_WORK REQUIRED_
With the pictures excluded, repeat every entry exactly.

[Collection entries]
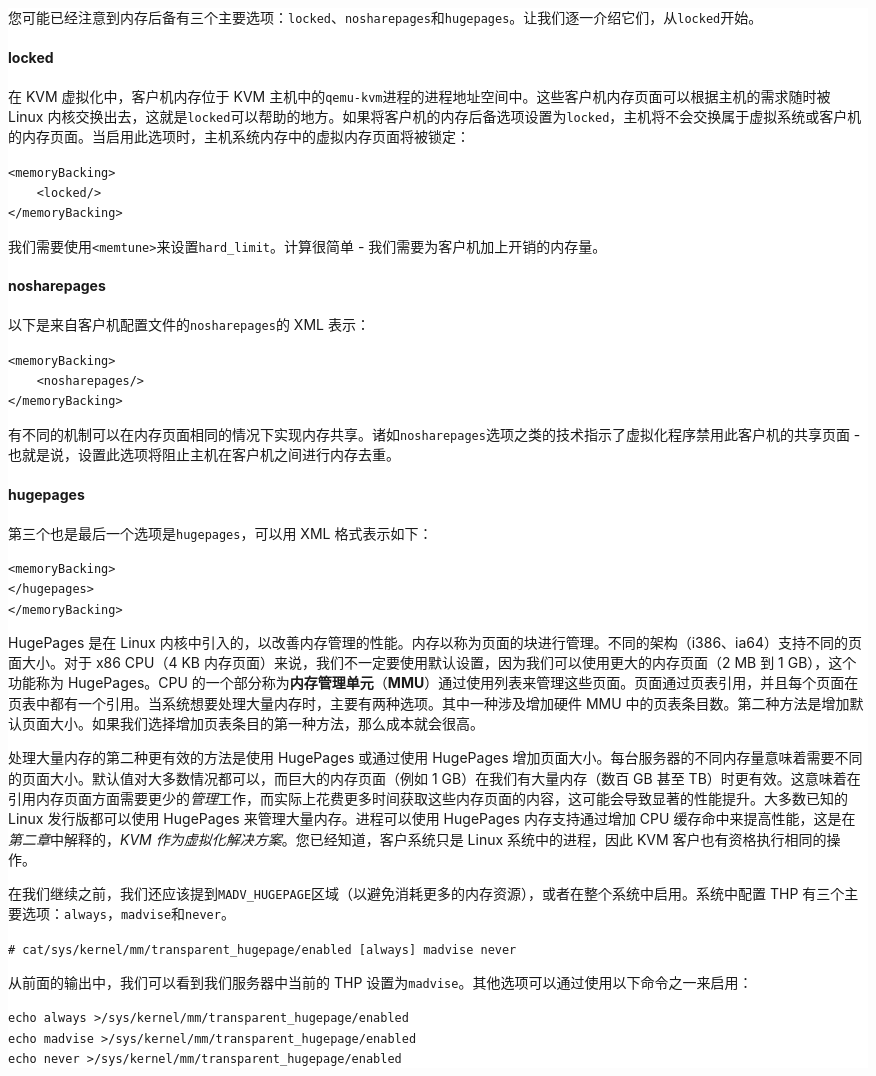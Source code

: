 您可能已经注意到内存后备有三个主要选项：`locked`、`nosharepages`和`hugepages`。让我们逐一介绍它们，从`locked`开始。

#### locked

在 KVM 虚拟化中，客户机内存位于 KVM 主机中的`qemu-kvm`进程的进程地址空间中。这些客户机内存页面可以根据主机的需求随时被 Linux 内核交换出去，这就是`locked`可以帮助的地方。如果将客户机的内存后备选项设置为`locked`，主机将不会交换属于虚拟系统或客户机的内存页面。当启用此选项时，主机系统内存中的虚拟内存页面将被锁定：

```
<memoryBacking>
    <locked/>
</memoryBacking>
```

我们需要使用`<memtune>`来设置`hard_limit`。计算很简单 - 我们需要为客户机加上开销的内存量。

#### nosharepages

以下是来自客户机配置文件的`nosharepages`的 XML 表示：

```
<memoryBacking>
    <nosharepages/>
</memoryBacking>
```

有不同的机制可以在内存页面相同的情况下实现内存共享。诸如`nosharepages`选项之类的技术指示了虚拟化程序禁用此客户机的共享页面 - 也就是说，设置此选项将阻止主机在客户机之间进行内存去重。

#### hugepages

第三个也是最后一个选项是`hugepages`，可以用 XML 格式表示如下：

```
<memoryBacking>
</hugepages>
</memoryBacking>
```

HugePages 是在 Linux 内核中引入的，以改善内存管理的性能。内存以称为页面的块进行管理。不同的架构（i386、ia64）支持不同的页面大小。对于 x86 CPU（4 KB 内存页面）来说，我们不一定要使用默认设置，因为我们可以使用更大的内存页面（2 MB 到 1 GB），这个功能称为 HugePages。CPU 的一个部分称为**内存管理单元**（**MMU**）通过使用列表来管理这些页面。页面通过页表引用，并且每个页面在页表中都有一个引用。当系统想要处理大量内存时，主要有两种选项。其中一种涉及增加硬件 MMU 中的页表条目数。第二种方法是增加默认页面大小。如果我们选择增加页表条目的第一种方法，那么成本就会很高。

处理大量内存的第二种更有效的方法是使用 HugePages 或通过使用 HugePages 增加页面大小。每台服务器的不同内存量意味着需要不同的页面大小。默认值对大多数情况都可以，而巨大的内存页面（例如 1 GB）在我们有大量内存（数百 GB 甚至 TB）时更有效。这意味着在引用内存页面方面需要更少的*管理*工作，而实际上花费更多时间获取这些内存页面的内容，这可能会导致显著的性能提升。大多数已知的 Linux 发行版都可以使用 HugePages 来管理大量内存。进程可以使用 HugePages 内存支持通过增加 CPU 缓存命中来提高性能，这是在*第二章*中解释的，*KVM 作为虚拟化解决方案*。您已经知道，客户系统只是 Linux 系统中的进程，因此 KVM 客户也有资格执行相同的操作。

在我们继续之前，我们还应该提到`MADV_HUGEPAGE`区域（以避免消耗更多的内存资源），或者在整个系统中启用。系统中配置 THP 有三个主要选项：`always`，`madvise`和`never`。

```
# cat/sys/kernel/mm/transparent_hugepage/enabled [always] madvise never
```

从前面的输出中，我们可以看到我们服务器中当前的 THP 设置为`madvise`。其他选项可以通过使用以下命令之一来启用：

```
echo always >/sys/kernel/mm/transparent_hugepage/enabled
echo madvise >/sys/kernel/mm/transparent_hugepage/enabled
echo never >/sys/kernel/mm/transparent_hugepage/enabled 
```
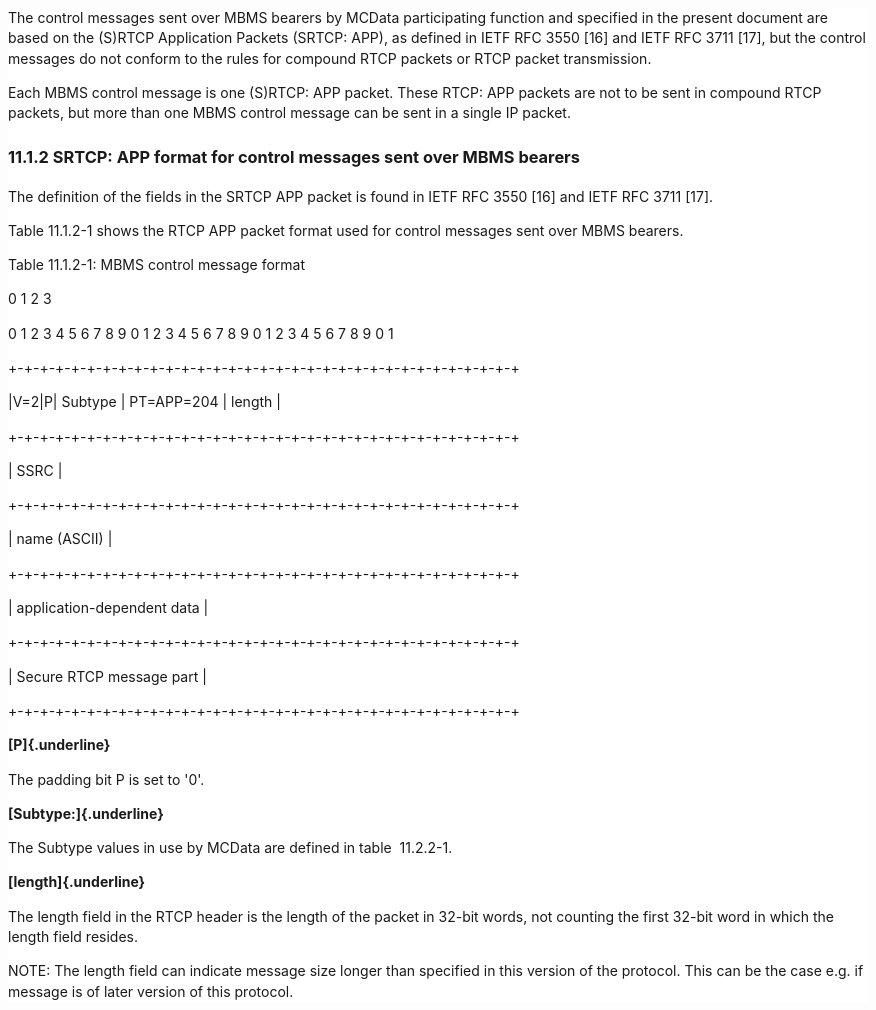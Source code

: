 The control messages sent over MBMS bearers by MCData participating
function and specified in the present document are based on the (S)RTCP
Application Packets (SRTCP: APP), as defined in IETF RFC 3550 \[16\] and
IETF RFC 3711 \[17\], but the control messages do not conform to the
rules for compound RTCP packets or RTCP packet transmission.

Each MBMS control message is one (S)RTCP: APP packet. These RTCP: APP
packets are not to be sent in compound RTCP packets, but more than one
MBMS control message can be sent in a single IP packet.

### 11.1.2 SRTCP: APP format for control messages sent over MBMS bearers

The definition of the fields in the SRTCP APP packet is found in
IETF RFC 3550 \[16\] and IETF RFC 3711 \[17\].

Table 11.1.2-1 shows the RTCP APP packet format used for control
messages sent over MBMS bearers.

Table 11.1.2-1: MBMS control message format

0 1 2 3  

0 1 2 3 4 5 6 7 8 9 0 1 2 3 4 5 6 7 8 9 0 1 2 3 4 5 6 7 8 9 0 1

+-+-+-+-+-+-+-+-+-+-+-+-+-+-+-+-+-+-+-+-+-+-+-+-+-+-+-+-+-+-+-+-+

\|V=2\|P\| Subtype \| PT=APP=204 \| length \|

+-+-+-+-+-+-+-+-+-+-+-+-+-+-+-+-+-+-+-+-+-+-+-+-+-+-+-+-+-+-+-+-+

\| SSRC \|

+-+-+-+-+-+-+-+-+-+-+-+-+-+-+-+-+-+-+-+-+-+-+-+-+-+-+-+-+-+-+-+-+

\| name (ASCII) \|

+-+-+-+-+-+-+-+-+-+-+-+-+-+-+-+-+-+-+-+-+-+-+-+-+-+-+-+-+-+-+-+-+

\| application-dependent data \|

+-+-+-+-+-+-+-+-+-+-+-+-+-+-+-+-+-+-+-+-+-+-+-+-+-+-+-+-+-+-+-+-+

\| Secure RTCP message part \|

+-+-+-+-+-+-+-+-+-+-+-+-+-+-+-+-+-+-+-+-+-+-+-+-+-+-+-+-+-+-+-+-+

**[P]{.underline}**

The padding bit P is set to \'0\'.

**[Subtype:]{.underline}**

The Subtype values in use by MCData are defined in table  11.2.2-1.

**[length]{.underline}**

The length field in the RTCP header is the length of the packet in
32-bit words, not counting the first 32-bit word in which the length
field resides.

NOTE: The length field can indicate message size longer than specified
in this version of the protocol. This can be the case e.g. if message is
of later version of this protocol.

_RESPONSE_
Source code

: 您可能已经注意到内存后备有三个主要选项：`locked`、`nosharepages`和`hugepages`。让我们逐一介绍它们，从`locked`开始。

#### locked

在 KVM 虚拟化中，客户机内存位于 KVM 主机中的`qemu-kvm`进程的进程地址空间中。这些客户机内存页面可以根据主机的需求随时被 Linux 内核交换出去，这就是`locked`可以帮助的地方。如果将客户机的内存后备选项设置为`locked`，主机将不会交换属于虚拟系统或客户机的内存页面。当启用此选项时，主机系统内存中的虚拟内存页面将被锁定：

```
<memoryBacking>
    <locked/>
</memoryBacking>
```

我们需要使用`<memtune>`来设置`hard_limit`。计算很简单 - 我们需要为客户机加上开销的内存量。

#### nosharepages

以下是来自客户机配置文件的`nosharepages`的 XML 表示：

```
<memoryBacking>
    <nosharepages/>
</memoryBacking>
```

有不同的机制可以在内存页面相同的情况下实现内存共享。诸如`nosharepages`选项之类的技术指示了虚拟化程序禁用此客户机的共享页面 - 也就是说，设置此选项将阻止主机在客户机之间进行内存去重。

#### hugepages

第三个也是最后一个选项是`hugepages`，可以用 XML 格式表示如下：

```
<memoryBacking>
</hugepages>
</memoryBacking>
```

HugePages 是在 Linux 内核中引入的，以改善内存管理的性能。内存以称为页面的块进行管理。不同的架构（i386、ia64）支持不同的页面大小。对于 x86 CPU（4 KB 内存页面）来说，我们不一定要使用默认设置，因为我们可以使用更大的内存页面（2 MB 到 1 GB），这个功能称为 HugePages。CPU 的一个部分称为**内存管理单元**（**MMU**）通过使用列表来管理这些页面。页面通过页表引用，并且每个页面在页表中都有一个引用。当系统想要处理大量内存时，主要有两种选项。其中一种涉及增加硬件 MMU 中的页表条目数。第二种方法是增加默认页面大小。如果我们选择增加页表条目的第一种方法，那么成本就会很高。

处理大量内存的第二种更有效的方法是使用 HugePages 或通过使用 HugePages 增加页面大小。每台服务器的不同内存量意味着需要不同的页面大小。默认值对大多数情况都可以，而巨大的内存页面（例如 1 GB）在我们有大量内存（数百 GB 甚至 TB）时更有效。这意味着在引用内存页面方面需要更少的*管理*工作，而实际上花费更多时间获取这些内存页面的内容，这可能会导致显著的性能提升。大多数已知的 Linux 发行版都可以使用 HugePages 来管理大量内存。进程可以使用 HugePages 内存支持通过增加 CPU 缓存命中来提高性能，这是在*第二章*中解释的，*KVM 作为虚拟化解决方案*。您已经知道，客户系统只是 Linux 系统中的进程，因此 KVM 客户也有资格执行相同的操作。

在我们继续之前，我们还应该提到`MADV_HUGEPAGE`区域（以避免消耗更多的内存资源），或者在整个系统中启用。系统中配置 THP 有三个主要选项：`always`，`madvise`和`never`。

```
# cat/sys/kernel/mm/transparent_hugepage/enabled [always] madvise never
```

从前面的输出中，我们可以看到我们服务器中当前的 THP 设置为`madvise`。其他选项可以通过使用以下命令之一来启用：

```
echo always >/sys/kernel/mm/transparent_hugepage/enabled
echo madvise >/sys/kernel/mm/transparent_hugepage/enabled
echo never >/sys/kernel/mm/transparent_hugepage/enabled 
```
Source code

: The control messages sent over MBMS bearers by MCData participating
function and specified in the present document are based on the (S)RTCP
Application Packets (SRTCP: APP), as defined in IETF RFC 3550 \[16\] and
IETF RFC 3711 \[17\], but the control messages do not conform to the
rules for compound RTCP packets or RTCP packet transmission.

Each MBMS control message is one (S)RTCP: APP packet. These RTCP: APP
packets are not to be sent in compound RTCP packets, but more than one
MBMS control message can be sent in a single IP packet.

### 11.1.2 SRTCP: APP format for control messages sent over MBMS bearers

The definition of the fields in the SRTCP APP packet is found in
IETF RFC 3550 \[16\] and IETF RFC 3711 \[17\].

Table 11.1.2-1 shows the RTCP APP packet format used for control
messages sent over MBMS bearers.

Table 11.1.2-1: MBMS control message format

0 1 2 3  

0 1 2 3 4 5 6 7 8 9 0 1 2 3 4 5 6 7 8 9 0 1 2 3 4 5 6 7 8 9 0 1

+-+-+-+-+-+-+-+-+-+-+-+-+-+-+-+-+-+-+-+-+-+-+-+-+-+-+-+-+-+-+-+-+

\|V=2\|P\| Subtype \| PT=APP=204 \| length \|

+-+-+-+-+-+-+-+-+-+-+-+-+-+-+-+-+-+-+-+-+-+-+-+-+-+-+-+-+-+-+-+-+

\| SSRC \|

+-+-+-+-+-+-+-+-+-+-+-+-+-+-+-+-+-+-+-+-+-+-+-+-+-+-+-+-+-+-+-+-+

\| name (ASCII) \|

+-+-+-+-+-+-+-+-+-+-+-+-+-+-+-+-+-+-+-+-+-+-+-+-+-+-+-+-+-+-+-+-+

\| application-dependent data \|

+-+-+-+-+-+-+-+-+-+-+-+-+-+-+-+-+-+-+-+-+-+-+-+-+-+-+-+-+-+-+-+-+

\| Secure RTCP message part \|

+-+-+-+-+-+-+-+-+-+-+-+-+-+-+-+-+-+-+-+-+-+-+-+-+-+-+-+-+-+-+-+-+

**[P]{.underline}**

The padding bit P is set to \'0\'.

**[Subtype:]{.underline}**

The Subtype values in use by MCData are defined in table  11.2.2-1.

**[length]{.underline}**

The length field in the RTCP header is the length of the packet in
32-bit words, not counting the first 32-bit word in which the length
field resides.

NOTE: The length field can indicate message size longer than specified
in this version of the protocol. This can be the case e.g. if message is
of later version of this protocol.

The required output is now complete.